1. China on Friday announced its decision to impose additional tariffs of four different rates on 5,207 items of imported U.S. products worth 60 billion U.S. dollars. The rates of additional tariffs on such products will be 25 percent, 20 percent, 10 percent, and 5 percent, according to the Customs Tariff Commission of the State Council. "If the United States act willfully and puts its additional tariff measures into effect, China will instantly implement such tariff measures," the commission said. Meanwhile, the measures are expected to lower the impact on the domestic production and people's lives as much as possible, it said.

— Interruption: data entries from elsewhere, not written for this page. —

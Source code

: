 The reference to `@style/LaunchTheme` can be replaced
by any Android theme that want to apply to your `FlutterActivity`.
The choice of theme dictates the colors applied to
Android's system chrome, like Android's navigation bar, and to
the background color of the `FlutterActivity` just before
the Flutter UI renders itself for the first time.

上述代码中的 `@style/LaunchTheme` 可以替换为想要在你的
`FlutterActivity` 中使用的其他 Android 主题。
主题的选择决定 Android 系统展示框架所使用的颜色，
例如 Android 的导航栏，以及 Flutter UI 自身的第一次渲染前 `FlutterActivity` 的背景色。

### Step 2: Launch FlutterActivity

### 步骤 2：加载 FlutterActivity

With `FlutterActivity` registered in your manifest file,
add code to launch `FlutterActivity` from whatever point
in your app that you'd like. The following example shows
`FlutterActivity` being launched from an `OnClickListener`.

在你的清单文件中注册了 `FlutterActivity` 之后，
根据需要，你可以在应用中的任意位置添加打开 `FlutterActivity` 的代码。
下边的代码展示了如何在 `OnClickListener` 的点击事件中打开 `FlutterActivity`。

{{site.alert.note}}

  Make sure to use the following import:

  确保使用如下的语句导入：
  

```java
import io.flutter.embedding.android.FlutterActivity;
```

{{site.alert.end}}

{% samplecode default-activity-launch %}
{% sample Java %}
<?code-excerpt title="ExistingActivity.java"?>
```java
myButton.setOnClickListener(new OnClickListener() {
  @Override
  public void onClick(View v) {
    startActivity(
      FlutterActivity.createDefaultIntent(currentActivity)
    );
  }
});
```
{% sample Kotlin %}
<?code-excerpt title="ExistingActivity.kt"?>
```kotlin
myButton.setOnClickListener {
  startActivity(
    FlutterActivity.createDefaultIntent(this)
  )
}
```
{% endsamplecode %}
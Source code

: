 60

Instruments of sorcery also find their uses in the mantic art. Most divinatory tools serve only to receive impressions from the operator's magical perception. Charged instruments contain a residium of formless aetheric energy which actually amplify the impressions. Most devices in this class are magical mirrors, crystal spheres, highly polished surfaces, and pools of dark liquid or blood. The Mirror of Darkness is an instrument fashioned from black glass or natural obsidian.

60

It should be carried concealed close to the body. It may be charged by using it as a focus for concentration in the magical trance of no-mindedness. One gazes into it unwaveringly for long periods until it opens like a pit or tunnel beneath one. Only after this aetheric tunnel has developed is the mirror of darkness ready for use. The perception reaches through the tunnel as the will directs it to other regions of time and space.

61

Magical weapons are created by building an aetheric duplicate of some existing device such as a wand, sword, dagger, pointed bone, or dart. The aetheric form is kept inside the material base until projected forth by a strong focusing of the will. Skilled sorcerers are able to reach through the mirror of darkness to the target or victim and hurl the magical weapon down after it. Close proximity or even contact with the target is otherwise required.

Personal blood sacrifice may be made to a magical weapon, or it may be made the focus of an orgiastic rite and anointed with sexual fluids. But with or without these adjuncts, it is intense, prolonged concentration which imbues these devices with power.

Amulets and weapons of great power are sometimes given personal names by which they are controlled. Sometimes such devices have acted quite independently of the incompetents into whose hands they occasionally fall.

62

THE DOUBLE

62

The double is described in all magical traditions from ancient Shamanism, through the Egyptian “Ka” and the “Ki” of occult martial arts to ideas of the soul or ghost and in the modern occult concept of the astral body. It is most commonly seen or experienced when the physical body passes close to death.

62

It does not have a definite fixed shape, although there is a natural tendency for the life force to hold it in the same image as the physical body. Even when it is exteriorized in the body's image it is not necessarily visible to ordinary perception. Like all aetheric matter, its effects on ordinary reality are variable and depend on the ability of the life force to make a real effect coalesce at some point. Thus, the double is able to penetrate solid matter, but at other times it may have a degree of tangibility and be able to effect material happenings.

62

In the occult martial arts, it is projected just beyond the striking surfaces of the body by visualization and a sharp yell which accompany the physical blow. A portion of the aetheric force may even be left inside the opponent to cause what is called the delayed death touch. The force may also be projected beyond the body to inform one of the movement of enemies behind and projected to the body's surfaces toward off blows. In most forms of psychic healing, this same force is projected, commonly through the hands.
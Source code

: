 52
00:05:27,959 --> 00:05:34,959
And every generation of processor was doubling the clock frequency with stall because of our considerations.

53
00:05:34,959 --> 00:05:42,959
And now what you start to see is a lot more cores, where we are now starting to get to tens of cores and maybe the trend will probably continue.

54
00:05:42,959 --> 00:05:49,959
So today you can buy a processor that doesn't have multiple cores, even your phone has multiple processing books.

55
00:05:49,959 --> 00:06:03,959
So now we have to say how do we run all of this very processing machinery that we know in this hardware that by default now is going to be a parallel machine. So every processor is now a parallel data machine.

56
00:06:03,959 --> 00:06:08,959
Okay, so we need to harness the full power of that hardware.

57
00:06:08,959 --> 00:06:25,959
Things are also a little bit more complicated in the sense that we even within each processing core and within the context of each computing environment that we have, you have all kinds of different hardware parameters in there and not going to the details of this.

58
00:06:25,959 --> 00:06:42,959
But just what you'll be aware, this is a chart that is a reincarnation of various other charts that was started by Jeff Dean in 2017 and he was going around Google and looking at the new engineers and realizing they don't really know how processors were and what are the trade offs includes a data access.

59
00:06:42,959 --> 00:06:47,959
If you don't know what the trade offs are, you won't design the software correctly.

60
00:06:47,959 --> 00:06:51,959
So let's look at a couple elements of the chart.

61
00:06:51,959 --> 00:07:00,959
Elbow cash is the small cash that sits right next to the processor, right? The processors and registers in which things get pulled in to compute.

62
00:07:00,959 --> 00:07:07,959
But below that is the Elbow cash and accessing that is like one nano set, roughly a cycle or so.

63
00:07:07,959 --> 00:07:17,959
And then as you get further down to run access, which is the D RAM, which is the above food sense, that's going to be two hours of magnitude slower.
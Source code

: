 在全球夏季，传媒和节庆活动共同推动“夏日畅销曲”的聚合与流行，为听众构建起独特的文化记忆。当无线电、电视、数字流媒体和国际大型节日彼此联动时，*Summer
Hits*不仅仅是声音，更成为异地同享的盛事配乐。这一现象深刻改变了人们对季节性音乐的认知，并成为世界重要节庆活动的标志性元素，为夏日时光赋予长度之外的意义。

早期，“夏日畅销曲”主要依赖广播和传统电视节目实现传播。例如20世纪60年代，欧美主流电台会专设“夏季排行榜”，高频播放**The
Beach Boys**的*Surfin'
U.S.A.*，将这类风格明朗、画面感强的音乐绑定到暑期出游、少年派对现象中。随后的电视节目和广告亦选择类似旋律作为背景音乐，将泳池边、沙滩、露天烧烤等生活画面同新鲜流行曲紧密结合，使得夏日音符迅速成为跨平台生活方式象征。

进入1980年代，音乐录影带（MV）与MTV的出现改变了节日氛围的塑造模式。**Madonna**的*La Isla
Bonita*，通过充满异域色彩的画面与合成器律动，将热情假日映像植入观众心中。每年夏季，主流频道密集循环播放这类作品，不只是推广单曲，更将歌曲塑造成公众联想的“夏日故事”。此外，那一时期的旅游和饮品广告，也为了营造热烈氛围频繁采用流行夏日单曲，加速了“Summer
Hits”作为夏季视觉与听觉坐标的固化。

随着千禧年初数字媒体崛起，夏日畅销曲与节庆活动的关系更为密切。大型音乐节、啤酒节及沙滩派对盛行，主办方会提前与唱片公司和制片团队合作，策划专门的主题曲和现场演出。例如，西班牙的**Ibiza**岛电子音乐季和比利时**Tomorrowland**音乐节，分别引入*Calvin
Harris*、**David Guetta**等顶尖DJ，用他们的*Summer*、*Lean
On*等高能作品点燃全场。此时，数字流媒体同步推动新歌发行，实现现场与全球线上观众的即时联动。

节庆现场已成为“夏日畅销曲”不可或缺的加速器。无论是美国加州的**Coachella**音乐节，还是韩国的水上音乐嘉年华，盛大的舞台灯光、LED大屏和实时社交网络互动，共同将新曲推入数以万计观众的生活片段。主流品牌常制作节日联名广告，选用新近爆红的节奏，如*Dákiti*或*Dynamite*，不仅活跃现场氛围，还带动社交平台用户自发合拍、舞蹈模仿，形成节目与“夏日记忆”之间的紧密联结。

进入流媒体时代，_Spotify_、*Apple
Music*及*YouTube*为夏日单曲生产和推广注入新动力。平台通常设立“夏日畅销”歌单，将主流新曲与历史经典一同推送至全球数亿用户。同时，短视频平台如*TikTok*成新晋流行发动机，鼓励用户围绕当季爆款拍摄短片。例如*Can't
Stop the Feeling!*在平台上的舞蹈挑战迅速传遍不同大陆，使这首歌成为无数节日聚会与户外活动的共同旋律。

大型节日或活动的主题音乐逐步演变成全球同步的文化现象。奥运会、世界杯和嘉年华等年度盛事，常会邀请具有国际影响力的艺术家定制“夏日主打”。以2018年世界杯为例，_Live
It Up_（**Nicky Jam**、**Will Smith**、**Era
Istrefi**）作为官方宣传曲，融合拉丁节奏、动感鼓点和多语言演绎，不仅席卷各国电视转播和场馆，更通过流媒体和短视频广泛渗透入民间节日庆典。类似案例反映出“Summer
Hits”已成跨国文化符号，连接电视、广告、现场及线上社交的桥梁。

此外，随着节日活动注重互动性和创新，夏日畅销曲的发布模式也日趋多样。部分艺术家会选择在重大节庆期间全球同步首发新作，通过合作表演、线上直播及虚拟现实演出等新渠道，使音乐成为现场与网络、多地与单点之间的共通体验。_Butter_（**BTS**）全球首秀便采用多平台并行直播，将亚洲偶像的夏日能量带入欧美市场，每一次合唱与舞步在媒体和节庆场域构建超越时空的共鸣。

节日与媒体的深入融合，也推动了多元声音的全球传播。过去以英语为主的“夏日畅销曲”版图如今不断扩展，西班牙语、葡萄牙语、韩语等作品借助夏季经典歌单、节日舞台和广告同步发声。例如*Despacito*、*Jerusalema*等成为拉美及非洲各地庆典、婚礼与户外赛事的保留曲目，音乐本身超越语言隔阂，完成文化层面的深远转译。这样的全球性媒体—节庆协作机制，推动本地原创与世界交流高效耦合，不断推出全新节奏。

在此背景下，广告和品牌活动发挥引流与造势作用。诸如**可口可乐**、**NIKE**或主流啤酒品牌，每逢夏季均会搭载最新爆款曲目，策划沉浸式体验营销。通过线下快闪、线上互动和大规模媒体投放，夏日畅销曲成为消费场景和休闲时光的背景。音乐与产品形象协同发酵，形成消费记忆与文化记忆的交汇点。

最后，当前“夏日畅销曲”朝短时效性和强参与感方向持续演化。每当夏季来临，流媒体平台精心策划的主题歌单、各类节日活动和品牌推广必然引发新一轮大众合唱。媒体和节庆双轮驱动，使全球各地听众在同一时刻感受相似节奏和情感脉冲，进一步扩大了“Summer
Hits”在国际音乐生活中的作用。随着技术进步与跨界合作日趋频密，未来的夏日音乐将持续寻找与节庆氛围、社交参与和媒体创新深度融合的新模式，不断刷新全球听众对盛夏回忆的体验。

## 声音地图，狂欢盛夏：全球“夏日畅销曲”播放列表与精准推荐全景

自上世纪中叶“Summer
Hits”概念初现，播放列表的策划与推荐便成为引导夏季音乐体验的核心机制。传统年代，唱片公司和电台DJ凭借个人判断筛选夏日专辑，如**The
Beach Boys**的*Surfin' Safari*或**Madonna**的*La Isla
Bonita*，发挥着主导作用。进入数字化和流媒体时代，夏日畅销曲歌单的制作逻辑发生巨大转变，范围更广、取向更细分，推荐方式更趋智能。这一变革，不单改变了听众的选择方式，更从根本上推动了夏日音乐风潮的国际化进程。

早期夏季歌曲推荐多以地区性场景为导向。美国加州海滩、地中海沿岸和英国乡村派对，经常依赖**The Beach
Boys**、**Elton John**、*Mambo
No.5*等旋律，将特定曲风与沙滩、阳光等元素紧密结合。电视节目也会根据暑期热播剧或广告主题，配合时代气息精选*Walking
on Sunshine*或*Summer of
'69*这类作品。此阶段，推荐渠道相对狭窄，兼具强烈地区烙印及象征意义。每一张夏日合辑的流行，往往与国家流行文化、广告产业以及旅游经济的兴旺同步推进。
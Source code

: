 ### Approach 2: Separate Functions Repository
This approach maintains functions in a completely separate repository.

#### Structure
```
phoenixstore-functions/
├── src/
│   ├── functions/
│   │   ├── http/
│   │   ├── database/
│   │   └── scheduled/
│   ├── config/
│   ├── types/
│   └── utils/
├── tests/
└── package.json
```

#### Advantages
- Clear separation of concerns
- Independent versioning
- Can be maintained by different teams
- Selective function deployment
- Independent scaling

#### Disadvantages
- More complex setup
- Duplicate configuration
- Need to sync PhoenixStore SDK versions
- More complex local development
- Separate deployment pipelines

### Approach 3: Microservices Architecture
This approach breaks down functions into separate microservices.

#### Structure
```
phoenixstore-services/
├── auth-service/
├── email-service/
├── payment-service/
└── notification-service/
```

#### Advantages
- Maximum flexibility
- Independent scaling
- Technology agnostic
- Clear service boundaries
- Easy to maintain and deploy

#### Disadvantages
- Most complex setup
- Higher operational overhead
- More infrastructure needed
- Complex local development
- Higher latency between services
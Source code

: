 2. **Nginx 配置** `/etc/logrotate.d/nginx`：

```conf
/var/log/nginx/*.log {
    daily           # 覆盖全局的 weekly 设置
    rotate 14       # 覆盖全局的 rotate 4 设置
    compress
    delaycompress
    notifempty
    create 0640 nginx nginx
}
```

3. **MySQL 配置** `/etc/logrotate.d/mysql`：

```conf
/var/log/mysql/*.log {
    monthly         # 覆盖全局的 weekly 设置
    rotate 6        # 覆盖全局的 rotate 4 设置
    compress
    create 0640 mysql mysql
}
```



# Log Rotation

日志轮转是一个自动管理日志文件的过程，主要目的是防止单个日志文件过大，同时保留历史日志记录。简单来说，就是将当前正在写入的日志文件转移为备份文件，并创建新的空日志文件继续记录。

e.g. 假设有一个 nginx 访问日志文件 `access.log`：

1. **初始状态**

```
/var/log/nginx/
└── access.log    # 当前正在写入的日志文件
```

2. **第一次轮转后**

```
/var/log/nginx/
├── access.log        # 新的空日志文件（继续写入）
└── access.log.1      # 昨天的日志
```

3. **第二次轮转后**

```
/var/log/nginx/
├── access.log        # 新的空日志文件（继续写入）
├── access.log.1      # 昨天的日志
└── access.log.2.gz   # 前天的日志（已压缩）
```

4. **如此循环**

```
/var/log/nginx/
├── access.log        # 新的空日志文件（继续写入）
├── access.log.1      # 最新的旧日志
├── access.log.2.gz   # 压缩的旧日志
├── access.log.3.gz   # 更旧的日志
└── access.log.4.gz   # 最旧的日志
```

2. Nonfarm payrolls increased by 157,000 jobs last month. Economists polled by Reuters had forecast payrolls increasing by 190,000 jobs last month. The average workweek in July was 34.5 hours, in line with market consensus. Manufacturing payrolls rose by 37,000 jobs in July, against a forecast of 220,000. Private employers added 170,000 jobs, lower than economists’ forecast of an 189,000 increase. Average hourly earnings increased 0.3 percent, in line with market consensus. Government employment fell by 13,000 jobs in July.

3. IHS Markit's Euro Zone Composite Final Purchasing Managers' Index (PMI) fell in July to 54.3 from June's 54.9, matching an earlier preliminary estimate. Business activity in the euro zone lost some momentum at the start of the third quarter, hampered by a drop in new orders that sapped optimism in the private sector, a survey showed on Friday. But the pace of growth remained fairly robust, supporting European Central Bank plans to end its 2.6 trillion euro stimulus programme this year.

4. Bank of England Governor Mark Carney said on Friday Britain faces an "uncomfortably high" risk of leaving the European Union with no deal, comments that drove sterling to an 11-day low against the dollar. "The possibility of a no deal at the moment is uncomfortably high. It is highly undesirable, parties should do all things to avoid it," Carney said.

5. Japan is considering creating a sovereign wealth fund to invest in U.S. infrastructure projects and U.S.-Japan joint projects in third countries and will float the idea at two-way trade talks in Washington next week, the Nikkei daily reported on Friday. Tokyo is seeking ways to counter U.S. pressure for a bilateral free trade agreement (FTA) and head off a rise in tariffs on its auto exports when Economy Minister Toshimitsu Motegi meets U.S. Trade Representative Robert Lighthizer in Washington on Aug. 9.

Domestic News

6. China declared it will impose these new tariffs if the U.S. places more tariffs on Chinese imports, fueling concerns over intensification of conflicts between the two largest economies in the world. Donald Trump is considering the U.S. raise proposed tariffs on $200 billion of Chinese goods to 25 percent from the 10 percent rate his administration is currently mulling, the administration announced Wednesday.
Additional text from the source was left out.